Data-driven Error Estimation: Upper Bounding Multiple Errors without Class Complexity as Input
Sanath Kumar Krishnamurthy, Anna Lyubarskaja, Emma Brunskill, Susan Athey
TL;DR
This work tackles the problem of constructing high-probability upper bounds on the maximum estimation error across a class of estimation tasks without requiring explicit bounds on class complexity. It introduces a data-driven framework that uses a defining dataset to form per-task estimates and a separate holdout error dataset to bound each individual error, then yields a bound on the maximum error via the maximum of these per-task bounds, independent of the class size. The core theory shows that this bound holds with probability at least $1-\delta$ and naturally adapts to the correlation structure of errors, enabling simultaneous confidence intervals, excess-risk estimation, and potentially optimal model sets without traditional complexity terms. Localization further tightens bounds for particular instances, and the paper provides practical recipes for constructing multiple mean CIs and for contextual-bandit pipelines that rely on error estimates.

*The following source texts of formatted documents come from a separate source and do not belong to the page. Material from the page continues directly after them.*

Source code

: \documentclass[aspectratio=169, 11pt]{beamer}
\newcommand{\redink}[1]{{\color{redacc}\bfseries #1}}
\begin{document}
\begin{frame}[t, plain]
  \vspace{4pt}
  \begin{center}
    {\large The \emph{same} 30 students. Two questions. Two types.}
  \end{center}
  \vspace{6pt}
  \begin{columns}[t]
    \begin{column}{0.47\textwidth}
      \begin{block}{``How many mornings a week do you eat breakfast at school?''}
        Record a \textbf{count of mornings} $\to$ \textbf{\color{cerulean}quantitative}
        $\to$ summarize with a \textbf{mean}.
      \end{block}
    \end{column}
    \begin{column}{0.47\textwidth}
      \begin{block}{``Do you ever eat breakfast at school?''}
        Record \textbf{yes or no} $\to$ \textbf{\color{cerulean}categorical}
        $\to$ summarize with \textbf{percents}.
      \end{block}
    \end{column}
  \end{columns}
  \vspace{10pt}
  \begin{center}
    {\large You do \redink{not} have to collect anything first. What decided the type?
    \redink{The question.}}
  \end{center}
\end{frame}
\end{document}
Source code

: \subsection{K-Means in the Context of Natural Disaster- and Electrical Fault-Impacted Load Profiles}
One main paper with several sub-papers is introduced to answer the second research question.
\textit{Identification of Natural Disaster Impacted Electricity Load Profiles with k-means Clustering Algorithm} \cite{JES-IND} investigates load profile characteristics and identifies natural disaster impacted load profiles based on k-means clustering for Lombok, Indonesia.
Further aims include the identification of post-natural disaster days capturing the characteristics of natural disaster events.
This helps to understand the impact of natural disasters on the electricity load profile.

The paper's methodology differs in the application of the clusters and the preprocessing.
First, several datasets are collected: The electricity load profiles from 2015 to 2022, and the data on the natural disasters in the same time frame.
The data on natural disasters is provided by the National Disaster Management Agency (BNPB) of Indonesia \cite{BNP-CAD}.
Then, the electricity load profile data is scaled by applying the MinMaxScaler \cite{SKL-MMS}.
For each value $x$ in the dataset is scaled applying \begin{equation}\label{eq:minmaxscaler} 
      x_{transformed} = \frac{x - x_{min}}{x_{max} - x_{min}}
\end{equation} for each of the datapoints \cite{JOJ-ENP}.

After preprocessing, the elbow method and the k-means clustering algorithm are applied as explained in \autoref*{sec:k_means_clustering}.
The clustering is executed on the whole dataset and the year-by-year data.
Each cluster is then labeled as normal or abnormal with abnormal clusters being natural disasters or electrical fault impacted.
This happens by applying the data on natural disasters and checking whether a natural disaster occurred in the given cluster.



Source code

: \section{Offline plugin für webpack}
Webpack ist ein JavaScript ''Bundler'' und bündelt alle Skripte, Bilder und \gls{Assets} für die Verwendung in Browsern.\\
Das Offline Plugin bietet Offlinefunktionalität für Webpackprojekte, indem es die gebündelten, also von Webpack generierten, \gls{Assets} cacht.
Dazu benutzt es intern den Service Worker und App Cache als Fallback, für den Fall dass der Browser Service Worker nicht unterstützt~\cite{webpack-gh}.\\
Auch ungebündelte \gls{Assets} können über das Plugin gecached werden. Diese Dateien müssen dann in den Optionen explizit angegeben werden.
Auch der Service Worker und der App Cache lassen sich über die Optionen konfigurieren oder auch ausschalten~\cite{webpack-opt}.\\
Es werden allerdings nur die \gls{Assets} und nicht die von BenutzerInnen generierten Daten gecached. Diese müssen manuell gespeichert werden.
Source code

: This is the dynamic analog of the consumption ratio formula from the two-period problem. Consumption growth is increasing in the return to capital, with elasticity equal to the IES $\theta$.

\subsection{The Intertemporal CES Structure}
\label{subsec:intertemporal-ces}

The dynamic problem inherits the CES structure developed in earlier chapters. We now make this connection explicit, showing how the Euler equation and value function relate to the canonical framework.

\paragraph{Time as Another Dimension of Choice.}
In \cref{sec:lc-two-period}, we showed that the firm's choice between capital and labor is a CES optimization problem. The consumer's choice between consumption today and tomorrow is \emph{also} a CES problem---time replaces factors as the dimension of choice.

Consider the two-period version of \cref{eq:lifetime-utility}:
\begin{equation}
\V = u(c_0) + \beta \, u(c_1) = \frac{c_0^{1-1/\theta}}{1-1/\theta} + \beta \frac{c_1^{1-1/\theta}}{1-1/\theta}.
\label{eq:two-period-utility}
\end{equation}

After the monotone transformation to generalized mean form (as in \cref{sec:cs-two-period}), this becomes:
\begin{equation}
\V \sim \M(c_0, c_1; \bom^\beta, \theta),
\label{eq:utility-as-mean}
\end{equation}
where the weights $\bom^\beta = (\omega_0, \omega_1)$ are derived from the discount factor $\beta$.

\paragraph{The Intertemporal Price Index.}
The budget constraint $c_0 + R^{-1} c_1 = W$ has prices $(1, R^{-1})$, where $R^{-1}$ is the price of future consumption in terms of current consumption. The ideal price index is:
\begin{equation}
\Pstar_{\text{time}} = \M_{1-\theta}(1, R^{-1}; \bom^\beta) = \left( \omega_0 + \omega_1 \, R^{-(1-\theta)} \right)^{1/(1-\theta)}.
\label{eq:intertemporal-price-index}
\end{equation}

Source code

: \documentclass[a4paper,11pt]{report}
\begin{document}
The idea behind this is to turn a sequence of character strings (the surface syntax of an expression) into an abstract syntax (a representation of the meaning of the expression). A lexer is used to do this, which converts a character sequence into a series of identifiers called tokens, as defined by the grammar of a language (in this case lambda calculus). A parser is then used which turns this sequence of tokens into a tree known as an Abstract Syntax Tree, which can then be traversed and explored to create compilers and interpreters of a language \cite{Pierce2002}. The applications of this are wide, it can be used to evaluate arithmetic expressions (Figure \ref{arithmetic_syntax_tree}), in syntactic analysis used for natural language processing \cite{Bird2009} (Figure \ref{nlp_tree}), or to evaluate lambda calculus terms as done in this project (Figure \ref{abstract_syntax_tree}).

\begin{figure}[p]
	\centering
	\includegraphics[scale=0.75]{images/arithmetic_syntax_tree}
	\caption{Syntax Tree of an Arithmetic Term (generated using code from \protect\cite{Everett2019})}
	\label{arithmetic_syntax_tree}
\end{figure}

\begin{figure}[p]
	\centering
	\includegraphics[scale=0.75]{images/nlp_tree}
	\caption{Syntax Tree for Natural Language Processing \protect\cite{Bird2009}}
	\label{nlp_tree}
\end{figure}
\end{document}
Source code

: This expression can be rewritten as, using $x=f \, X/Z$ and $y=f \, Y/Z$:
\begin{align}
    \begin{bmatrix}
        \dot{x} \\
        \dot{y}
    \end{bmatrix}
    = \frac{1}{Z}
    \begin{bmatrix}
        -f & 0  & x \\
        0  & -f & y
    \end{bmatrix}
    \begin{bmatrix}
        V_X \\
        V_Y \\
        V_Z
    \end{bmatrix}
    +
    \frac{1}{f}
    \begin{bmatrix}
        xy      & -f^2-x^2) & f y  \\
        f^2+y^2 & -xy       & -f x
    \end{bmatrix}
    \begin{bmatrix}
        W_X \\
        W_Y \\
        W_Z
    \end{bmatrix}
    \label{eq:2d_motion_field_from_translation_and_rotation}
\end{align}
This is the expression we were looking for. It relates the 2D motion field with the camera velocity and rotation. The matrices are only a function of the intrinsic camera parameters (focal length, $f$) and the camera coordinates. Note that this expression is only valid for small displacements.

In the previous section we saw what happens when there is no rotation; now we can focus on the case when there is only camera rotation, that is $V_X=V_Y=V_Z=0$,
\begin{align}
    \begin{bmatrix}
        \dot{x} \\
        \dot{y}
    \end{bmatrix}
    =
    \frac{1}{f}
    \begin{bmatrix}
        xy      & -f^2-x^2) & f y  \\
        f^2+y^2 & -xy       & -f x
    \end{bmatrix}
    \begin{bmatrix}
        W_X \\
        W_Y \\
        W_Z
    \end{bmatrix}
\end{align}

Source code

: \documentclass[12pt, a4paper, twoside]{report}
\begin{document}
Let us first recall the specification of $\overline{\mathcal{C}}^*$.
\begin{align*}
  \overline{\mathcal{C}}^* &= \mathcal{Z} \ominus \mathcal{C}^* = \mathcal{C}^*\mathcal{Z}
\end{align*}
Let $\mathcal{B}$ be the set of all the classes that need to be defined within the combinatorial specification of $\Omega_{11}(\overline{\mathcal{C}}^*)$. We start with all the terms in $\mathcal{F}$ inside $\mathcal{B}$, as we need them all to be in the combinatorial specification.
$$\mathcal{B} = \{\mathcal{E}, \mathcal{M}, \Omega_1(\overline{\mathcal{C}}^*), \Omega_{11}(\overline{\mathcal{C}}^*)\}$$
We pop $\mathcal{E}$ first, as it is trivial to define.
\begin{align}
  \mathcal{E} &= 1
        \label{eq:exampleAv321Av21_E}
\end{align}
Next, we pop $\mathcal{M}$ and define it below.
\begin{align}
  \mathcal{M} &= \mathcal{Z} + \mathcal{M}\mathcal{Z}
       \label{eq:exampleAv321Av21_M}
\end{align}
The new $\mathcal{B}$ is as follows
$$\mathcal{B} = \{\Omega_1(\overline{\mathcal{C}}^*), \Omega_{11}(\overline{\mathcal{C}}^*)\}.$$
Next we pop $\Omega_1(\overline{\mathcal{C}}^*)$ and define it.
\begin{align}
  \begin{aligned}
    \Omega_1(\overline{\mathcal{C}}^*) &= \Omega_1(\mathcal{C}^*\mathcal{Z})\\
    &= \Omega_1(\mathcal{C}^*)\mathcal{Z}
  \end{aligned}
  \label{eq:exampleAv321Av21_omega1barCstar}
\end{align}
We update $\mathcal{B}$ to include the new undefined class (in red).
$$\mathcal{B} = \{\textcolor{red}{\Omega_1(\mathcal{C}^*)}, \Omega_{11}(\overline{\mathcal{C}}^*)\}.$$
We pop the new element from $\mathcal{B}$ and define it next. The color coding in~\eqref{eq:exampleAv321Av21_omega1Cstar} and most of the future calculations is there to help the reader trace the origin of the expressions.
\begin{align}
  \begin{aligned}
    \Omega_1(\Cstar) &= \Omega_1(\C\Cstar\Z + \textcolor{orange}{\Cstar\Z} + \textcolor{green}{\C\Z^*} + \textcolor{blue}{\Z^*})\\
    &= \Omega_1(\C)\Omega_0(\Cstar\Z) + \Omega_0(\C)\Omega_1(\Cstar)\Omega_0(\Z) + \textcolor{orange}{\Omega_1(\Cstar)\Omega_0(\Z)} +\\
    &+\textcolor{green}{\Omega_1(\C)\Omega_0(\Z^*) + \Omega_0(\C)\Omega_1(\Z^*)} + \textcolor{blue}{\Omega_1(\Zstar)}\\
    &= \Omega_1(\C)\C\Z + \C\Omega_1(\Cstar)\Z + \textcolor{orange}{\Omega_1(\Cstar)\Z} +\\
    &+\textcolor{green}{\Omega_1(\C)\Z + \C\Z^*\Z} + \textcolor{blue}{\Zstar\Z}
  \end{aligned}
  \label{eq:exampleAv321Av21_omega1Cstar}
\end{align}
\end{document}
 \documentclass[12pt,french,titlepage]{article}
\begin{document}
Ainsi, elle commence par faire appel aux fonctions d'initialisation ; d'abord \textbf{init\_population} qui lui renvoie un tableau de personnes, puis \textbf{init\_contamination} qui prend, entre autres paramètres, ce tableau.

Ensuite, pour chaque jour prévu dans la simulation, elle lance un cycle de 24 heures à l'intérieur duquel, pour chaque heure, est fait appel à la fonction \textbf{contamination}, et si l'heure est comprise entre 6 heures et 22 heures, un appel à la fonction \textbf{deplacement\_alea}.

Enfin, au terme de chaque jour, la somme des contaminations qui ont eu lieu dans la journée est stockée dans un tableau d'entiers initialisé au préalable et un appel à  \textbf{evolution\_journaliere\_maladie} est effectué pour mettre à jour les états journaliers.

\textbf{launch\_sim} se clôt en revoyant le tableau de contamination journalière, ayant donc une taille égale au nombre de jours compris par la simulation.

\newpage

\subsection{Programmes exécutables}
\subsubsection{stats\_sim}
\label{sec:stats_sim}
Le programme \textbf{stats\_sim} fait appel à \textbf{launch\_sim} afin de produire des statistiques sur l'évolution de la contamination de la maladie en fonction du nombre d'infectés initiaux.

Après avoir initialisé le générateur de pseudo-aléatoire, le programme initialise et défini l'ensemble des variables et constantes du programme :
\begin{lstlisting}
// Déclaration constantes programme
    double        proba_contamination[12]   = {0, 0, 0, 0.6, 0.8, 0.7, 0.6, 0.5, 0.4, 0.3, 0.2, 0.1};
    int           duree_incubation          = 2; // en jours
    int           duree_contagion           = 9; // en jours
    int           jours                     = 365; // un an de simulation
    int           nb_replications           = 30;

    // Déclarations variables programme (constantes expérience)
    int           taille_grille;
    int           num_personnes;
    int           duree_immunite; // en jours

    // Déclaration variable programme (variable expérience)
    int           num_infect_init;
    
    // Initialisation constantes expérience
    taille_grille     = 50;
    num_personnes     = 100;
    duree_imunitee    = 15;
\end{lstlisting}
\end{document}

Overall, the approach offers a simple, flexible, and computation-efficient alternative to union bounds, bootstrap, or PAC-Bayes in large or infinite hypothesis spaces.
Abstract
Constructing confidence intervals that are simultaneously valid across a class of estimates is central for tasks such as multiple mean estimation, bounding generalization error in machine learning, and adaptive experimental design. We frame this as an "error estimation problem," where the goal is to determine a high-probability upper bound on the maximum error for a class of estimates. We propose an entirely data-driven approach that derives such bounds for both finite and infinite class settings, naturally adapting to a potentially unknown correlation structure of random errors. Notably, our method does not require class complexity as an input, overcoming a major limitation of existing approaches such as union bounding and bounds based on Talagrand's inequality. In this paper, we present our simple yet general solution and demonstrate its flexibility through applications ranging from constructing multiple simultaneously valid confidence intervals to optimizing exploration in contextual bandit algorithms.